“Is there anyone here like me?”
“You mean is there anyone here for murder?”
“No, I mean anyone like me: normal, innocent,” she replied, but again, the nurse didn’t answer; her face just curled up into a smile that possessed more than a hint of condescension.
“This is Nurse Moore and Nurse Mathis, and that’s Nurse Radcliffe over in the Nurses’ Station. Lavatories are to the left, and straight ahead is the common room. For now, you’re restricted to using it only in the daytime, but that may change pending your first evaluation with Doctor Aslinn.”
It was interesting how similar the nurses looked: neat and tidy as if they’d gone through the wash and press along with their uniforms, and they all had sweet, soft faces with the obvious brand of fatigue around their eyes. Avery searched for some hint of evil, but the presence of smile lines of each nurse’s face alleviated her suspicions. That didn't mean, however, that she trusted them in the slightest.
The common room reminded Avery of the sweltering days on the island, days so hot that you could do nothing but sprawl out, sweat, and complain. The emotions in the eyes of the patients covered the entire spectrum: from intrigue to distrust to anger to complete disinterest.
“This will be your room,” Nurse Meredith said as she gestured toward a door with a plump number eight painted on it, but before she could open it, the door flew open on its own and a girl tumbled out backwards.

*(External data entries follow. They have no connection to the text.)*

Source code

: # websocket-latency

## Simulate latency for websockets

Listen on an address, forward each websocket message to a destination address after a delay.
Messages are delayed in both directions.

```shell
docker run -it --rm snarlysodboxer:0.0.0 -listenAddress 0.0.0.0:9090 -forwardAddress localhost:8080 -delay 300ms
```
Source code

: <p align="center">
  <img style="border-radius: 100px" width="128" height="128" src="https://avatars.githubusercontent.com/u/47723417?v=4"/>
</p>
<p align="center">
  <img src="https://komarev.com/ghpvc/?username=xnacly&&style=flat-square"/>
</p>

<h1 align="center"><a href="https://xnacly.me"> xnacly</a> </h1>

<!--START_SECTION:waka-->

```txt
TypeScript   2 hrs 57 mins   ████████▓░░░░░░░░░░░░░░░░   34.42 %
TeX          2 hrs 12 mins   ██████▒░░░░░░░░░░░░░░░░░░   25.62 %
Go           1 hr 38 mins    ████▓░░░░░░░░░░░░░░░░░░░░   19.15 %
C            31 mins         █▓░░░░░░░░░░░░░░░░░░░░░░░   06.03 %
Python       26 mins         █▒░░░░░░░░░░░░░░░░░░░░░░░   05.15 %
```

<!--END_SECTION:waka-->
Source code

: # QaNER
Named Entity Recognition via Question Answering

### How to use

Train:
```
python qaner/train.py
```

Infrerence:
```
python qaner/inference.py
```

“Rachel, what is going on?” Meredith demanded as she steadied the girl.
“Ask Flint. She started it. She always starts it,” Rachel replied with a huff.
“Well, Francine, what happened? Why did you push Rachel out of the room?”

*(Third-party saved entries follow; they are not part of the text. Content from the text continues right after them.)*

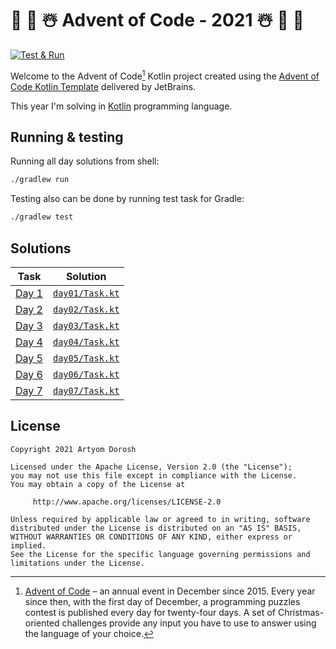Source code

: # 🎄 🎅 ☃️ Advent of Code - 2021 ☃️ 🎅 🎄

[![Test & Run](https://github.com/dniHze/aoc-2021/actions/workflows/gradle.yml/badge.svg)](https://github.com/dniHze/aoc-2021/actions/workflows/gradle.yml)

Welcome to the Advent of Code[^aoc] Kotlin project created using the [Advent of Code Kotlin Template][template] delivered by JetBrains.

This year I'm solving in [Kotlin][kotlin] programming language.

## Running & testing
Running all day solutions from shell:
```bash
./gradlew run 
```
Testing also can be done by running test task for Gradle:
```bash
./gradlew test
```

## Solutions
| Task | Solution |
| - | - |
| [Day 1](https://adventofcode.com/2021/day/1) | [`day01/Task.kt`](src/day01/Task.kt) |
| [Day 2](https://adventofcode.com/2021/day/2) | [`day02/Task.kt`](src/day02/Task.kt) |
| [Day 3](https://adventofcode.com/2021/day/3) | [`day03/Task.kt`](src/day03/Task.kt) |
| [Day 4](https://adventofcode.com/2021/day/4) | [`day04/Task.kt`](src/day04/Task.kt) |
| [Day 5](https://adventofcode.com/2021/day/5) | [`day05/Task.kt`](src/day05/Task.kt) |
| [Day 6](https://adventofcode.com/2021/day/6) | [`day06/Task.kt`](src/day06/Task.kt) |
| [Day 7](https://adventofcode.com/2021/day/7) | [`day07/Task.kt`](src/day07/Task.kt) |


## License

    Copyright 2021 Artyom Dorosh

    Licensed under the Apache License, Version 2.0 (the "License");
    you may not use this file except in compliance with the License.
    You may obtain a copy of the License at

         http://www.apache.org/licenses/LICENSE-2.0

    Unless required by applicable law or agreed to in writing, software
    distributed under the License is distributed on an "AS IS" BASIS,
    WITHOUT WARRANTIES OR CONDITIONS OF ANY KIND, either express or implied.
    See the License for the specific language governing permissions and
    limitations under the License.

[^aoc]:
    [Advent of Code][aoc] – an annual event in December since 2015.
    Every year since then, with the first day of December, a programming puzzles contest is published every day for twenty-four days.
    A set of Christmas-oriented challenges provide any input you have to use to answer using the language of your choice.

[aoc]: https://adventofcode.com
[kotlin]: https://kotlinlang.org
[template]: https://github.com/kotlin-hands-on/advent-of-code-kotlin-template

Avery inched forward and craned her neck to see inside. A wiry teenager with strawberry-blond hair and skin that would’ve been completely white if not for the abundance of freckles was sitting cross-legged on the bed with her arms folded, forehead crinkled, and bottom lip pouted.
“Not the room. My room,” she corrected in a wispy voice.
“No, Francine. It’s not your room. It’s the hospital’s room. We’ve been over this, haven’t we?”
“More times than necessary.”
“You make it necessary, Francine. Why did you push Rachel out of the room?” she asked, but Francine clamped her mouth shut and averted her eyes. “Rachel?”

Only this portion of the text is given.